• What is expected: Once the line containing "sacan 2 bolas" is found in the entries below, reproduce it and every line after it, stopping at and including the line containing "- **Continuas**. Es"; reproduce nothing else, and keep each line exact.

• Data to use:
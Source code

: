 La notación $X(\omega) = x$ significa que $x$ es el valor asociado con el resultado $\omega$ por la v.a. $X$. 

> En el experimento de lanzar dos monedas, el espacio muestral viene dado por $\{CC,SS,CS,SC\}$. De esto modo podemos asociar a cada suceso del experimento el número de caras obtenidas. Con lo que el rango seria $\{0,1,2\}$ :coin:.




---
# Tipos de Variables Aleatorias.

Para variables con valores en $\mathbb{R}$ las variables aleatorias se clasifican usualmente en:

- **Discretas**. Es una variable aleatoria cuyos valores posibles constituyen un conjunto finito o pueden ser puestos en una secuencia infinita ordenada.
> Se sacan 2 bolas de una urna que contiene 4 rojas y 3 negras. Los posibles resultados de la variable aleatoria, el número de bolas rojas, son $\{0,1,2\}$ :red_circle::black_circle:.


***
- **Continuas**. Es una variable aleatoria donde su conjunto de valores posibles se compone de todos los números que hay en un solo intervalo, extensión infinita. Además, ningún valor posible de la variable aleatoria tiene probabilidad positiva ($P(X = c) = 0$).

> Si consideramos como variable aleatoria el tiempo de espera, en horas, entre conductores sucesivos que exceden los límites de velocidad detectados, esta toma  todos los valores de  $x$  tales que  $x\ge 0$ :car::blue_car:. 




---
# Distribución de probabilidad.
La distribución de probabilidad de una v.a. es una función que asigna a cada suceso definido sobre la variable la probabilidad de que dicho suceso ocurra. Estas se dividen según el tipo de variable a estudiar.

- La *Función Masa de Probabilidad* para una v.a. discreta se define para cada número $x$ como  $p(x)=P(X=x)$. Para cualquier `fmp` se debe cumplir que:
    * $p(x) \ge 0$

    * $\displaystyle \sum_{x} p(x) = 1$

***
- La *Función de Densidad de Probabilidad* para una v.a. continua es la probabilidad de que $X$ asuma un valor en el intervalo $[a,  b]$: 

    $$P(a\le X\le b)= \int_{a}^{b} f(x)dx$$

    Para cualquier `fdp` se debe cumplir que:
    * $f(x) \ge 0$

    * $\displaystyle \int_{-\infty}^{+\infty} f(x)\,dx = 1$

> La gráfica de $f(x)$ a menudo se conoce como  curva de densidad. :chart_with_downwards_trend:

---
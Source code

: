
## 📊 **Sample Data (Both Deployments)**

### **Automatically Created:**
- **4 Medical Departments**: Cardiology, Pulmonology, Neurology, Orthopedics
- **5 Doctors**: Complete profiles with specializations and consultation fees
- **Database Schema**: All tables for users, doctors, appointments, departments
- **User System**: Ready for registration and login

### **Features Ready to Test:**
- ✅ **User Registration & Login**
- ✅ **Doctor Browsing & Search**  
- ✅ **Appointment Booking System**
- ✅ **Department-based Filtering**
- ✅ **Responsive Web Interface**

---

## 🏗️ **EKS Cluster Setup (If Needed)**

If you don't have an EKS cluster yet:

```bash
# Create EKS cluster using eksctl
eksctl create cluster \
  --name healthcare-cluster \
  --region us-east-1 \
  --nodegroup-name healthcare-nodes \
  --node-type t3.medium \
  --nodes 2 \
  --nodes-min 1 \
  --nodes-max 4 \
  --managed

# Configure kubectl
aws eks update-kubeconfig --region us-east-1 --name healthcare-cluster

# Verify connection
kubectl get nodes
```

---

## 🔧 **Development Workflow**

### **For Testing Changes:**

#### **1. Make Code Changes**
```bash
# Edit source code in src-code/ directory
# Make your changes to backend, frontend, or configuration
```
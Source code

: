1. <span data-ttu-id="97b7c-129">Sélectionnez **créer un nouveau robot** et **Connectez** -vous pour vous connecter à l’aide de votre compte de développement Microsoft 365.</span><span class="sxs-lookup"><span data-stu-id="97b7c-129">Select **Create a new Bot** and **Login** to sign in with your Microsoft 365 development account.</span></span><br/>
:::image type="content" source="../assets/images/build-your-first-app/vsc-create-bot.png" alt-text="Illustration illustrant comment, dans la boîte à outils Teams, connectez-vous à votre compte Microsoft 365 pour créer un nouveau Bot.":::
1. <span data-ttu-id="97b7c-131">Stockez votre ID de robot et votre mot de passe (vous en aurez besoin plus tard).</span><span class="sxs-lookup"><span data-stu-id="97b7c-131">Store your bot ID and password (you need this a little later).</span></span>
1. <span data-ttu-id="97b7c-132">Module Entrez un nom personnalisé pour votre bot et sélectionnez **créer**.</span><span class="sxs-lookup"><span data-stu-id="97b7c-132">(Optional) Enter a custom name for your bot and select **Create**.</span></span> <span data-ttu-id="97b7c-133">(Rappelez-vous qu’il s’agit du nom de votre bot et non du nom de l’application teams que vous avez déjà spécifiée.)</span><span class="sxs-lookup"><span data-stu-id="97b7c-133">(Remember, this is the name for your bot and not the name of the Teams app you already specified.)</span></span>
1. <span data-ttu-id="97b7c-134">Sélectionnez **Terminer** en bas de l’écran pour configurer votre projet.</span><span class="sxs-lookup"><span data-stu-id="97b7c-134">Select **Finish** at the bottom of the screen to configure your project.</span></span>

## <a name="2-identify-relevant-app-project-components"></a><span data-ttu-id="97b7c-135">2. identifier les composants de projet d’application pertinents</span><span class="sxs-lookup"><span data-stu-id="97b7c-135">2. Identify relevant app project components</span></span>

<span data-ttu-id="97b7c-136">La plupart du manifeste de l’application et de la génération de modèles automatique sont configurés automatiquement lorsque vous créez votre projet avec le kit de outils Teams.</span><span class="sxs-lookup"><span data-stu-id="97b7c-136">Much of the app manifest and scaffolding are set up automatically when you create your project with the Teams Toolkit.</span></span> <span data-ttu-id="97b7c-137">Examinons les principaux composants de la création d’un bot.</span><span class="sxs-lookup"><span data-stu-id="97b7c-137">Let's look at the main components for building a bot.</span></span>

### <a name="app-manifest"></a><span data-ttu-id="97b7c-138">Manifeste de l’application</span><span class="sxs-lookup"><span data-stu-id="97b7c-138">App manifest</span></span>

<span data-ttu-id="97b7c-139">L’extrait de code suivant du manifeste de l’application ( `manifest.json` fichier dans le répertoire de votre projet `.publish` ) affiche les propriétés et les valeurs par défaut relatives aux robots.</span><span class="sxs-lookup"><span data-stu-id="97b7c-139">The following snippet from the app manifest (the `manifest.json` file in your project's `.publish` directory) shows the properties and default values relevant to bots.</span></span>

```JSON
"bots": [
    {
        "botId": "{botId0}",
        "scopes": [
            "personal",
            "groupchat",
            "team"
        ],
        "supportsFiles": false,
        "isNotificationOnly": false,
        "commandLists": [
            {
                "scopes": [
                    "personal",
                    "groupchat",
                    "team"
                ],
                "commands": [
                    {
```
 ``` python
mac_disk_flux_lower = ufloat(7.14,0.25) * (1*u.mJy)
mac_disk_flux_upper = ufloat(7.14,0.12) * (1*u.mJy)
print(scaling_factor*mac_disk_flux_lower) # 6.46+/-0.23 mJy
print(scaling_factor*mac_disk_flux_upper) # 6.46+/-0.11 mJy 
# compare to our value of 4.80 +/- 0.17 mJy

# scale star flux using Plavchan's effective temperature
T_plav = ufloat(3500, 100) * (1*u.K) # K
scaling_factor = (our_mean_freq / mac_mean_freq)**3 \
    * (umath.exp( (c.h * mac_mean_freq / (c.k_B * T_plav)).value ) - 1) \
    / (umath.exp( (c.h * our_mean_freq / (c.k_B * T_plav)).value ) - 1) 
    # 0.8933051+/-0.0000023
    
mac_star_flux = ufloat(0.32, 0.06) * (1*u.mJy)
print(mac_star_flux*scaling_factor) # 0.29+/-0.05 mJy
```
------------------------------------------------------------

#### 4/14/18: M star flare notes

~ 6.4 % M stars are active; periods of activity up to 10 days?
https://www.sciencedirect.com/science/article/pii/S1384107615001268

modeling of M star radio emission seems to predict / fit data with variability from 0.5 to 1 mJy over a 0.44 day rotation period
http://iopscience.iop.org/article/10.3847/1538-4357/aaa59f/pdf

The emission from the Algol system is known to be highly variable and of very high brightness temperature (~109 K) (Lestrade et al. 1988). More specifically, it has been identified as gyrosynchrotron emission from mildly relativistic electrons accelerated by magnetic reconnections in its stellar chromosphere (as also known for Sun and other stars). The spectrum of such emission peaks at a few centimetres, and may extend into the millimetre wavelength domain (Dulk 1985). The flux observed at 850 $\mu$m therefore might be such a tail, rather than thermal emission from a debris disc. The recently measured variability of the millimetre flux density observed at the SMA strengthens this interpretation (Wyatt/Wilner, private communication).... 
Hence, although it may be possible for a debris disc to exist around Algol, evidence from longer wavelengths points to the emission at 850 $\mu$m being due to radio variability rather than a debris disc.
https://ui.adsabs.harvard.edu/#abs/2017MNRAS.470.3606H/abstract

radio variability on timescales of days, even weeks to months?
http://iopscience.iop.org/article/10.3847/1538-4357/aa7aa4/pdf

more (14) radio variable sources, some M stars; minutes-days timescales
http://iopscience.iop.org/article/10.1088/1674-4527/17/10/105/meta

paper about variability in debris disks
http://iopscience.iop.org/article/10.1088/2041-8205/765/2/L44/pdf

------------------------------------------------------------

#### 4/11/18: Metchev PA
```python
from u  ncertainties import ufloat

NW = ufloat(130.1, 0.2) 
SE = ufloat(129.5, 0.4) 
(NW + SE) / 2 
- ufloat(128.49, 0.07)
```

• Solution for this task:
> Se sacan 2 bolas de una urna que contiene 4 rojas y 3 negras. Los posibles resultados de la variable aleatoria, el número de bolas rojas, son $\{0,1,2\}$ :red_circle::black_circle:.


***
- **Continuas**. Es una variable aleatoria donde su conjunto de valores posibles se compone de todos los números que hay en un solo intervalo, extensión infinita. Además, ningún valor posible de la variable aleatoria tiene probabilidad positiva ($P(X = c) = 0$).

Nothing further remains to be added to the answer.